=== INSTRUCTIONS TO FOLLOW ===
When a line in the entries below contains the word "cleaned", copy that line.

=== SUPPLIED DATA ===
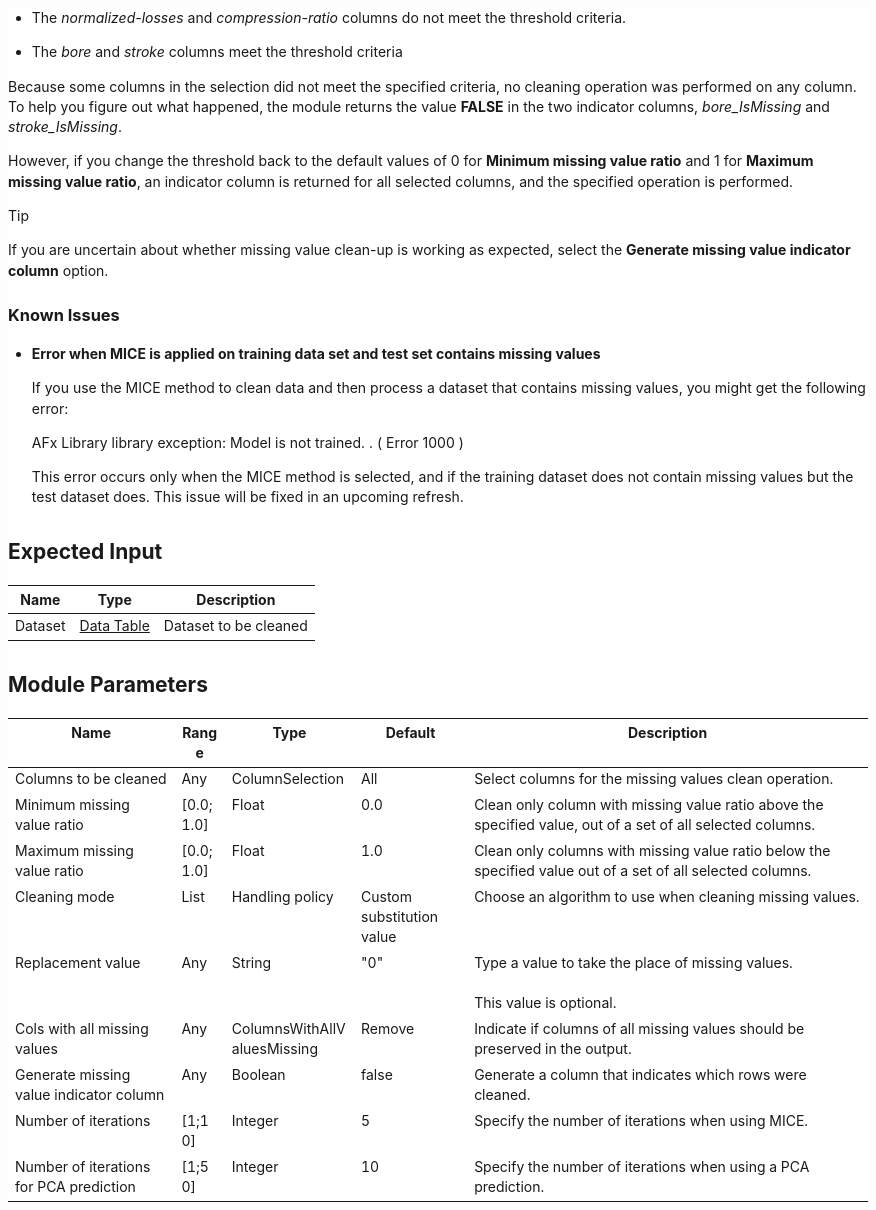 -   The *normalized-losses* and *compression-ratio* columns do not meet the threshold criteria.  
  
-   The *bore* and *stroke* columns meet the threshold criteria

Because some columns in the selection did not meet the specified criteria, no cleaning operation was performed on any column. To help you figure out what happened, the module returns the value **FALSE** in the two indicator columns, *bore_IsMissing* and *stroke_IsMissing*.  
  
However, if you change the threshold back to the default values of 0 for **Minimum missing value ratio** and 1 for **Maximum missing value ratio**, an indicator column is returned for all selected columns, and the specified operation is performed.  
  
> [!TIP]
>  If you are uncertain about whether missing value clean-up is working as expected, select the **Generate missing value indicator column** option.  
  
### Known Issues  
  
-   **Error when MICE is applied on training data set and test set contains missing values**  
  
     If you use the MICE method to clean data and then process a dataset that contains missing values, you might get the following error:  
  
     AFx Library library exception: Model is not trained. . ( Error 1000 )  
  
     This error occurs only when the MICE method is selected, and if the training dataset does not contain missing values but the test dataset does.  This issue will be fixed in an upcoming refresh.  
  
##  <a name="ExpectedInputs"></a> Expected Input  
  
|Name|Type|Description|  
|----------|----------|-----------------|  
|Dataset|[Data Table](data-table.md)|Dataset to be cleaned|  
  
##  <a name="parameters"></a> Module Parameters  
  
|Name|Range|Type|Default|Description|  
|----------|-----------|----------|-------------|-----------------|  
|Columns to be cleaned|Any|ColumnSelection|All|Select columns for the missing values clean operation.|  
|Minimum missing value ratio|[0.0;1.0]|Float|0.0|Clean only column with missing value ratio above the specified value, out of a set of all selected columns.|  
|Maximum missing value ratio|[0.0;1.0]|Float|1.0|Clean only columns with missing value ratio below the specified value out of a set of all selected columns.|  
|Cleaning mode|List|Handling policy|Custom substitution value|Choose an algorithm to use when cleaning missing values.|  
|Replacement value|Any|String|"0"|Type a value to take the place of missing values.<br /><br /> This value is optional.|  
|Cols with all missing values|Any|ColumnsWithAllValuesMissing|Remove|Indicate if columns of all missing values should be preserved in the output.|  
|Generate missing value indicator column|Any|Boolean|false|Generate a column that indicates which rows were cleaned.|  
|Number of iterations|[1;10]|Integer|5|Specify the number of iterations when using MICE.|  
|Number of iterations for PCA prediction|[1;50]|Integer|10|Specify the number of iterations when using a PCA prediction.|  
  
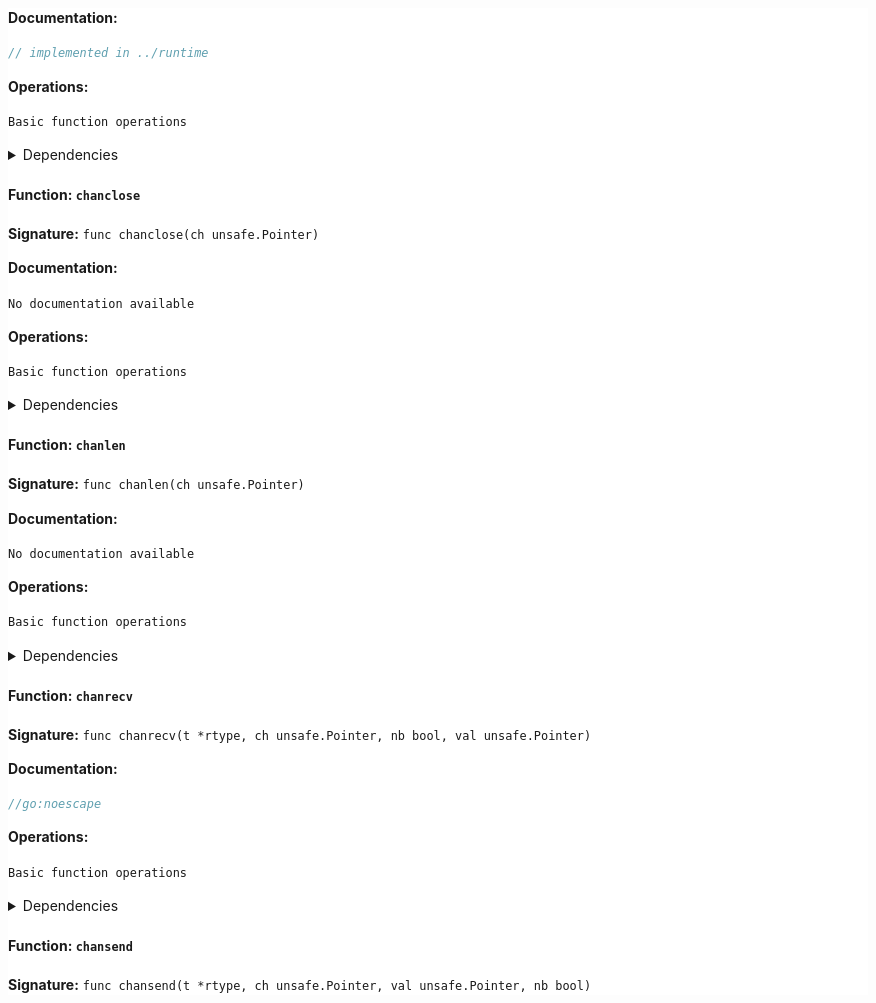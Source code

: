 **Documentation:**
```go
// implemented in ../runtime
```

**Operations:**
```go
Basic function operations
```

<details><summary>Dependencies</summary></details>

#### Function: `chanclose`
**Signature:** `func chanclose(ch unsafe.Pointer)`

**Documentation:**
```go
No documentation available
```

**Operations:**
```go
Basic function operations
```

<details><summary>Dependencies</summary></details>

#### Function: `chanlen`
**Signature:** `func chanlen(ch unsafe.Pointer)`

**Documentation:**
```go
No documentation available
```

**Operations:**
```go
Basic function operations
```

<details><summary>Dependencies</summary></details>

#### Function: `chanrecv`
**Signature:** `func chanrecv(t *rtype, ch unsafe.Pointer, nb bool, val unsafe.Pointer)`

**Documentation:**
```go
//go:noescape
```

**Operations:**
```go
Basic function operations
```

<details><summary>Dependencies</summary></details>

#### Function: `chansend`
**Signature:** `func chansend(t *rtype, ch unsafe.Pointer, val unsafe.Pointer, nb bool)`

=== SOLUTION TO THE EXERCISE ===
|Dataset|[Data Table](data-table.md)|Dataset to be cleaned|  
|Columns to be cleaned|Any|ColumnSelection|All|Select columns for the missing values clean operation.|  
|Generate missing value indicator column|Any|Boolean|false|Generate a column that indicates which rows were cleaned.|  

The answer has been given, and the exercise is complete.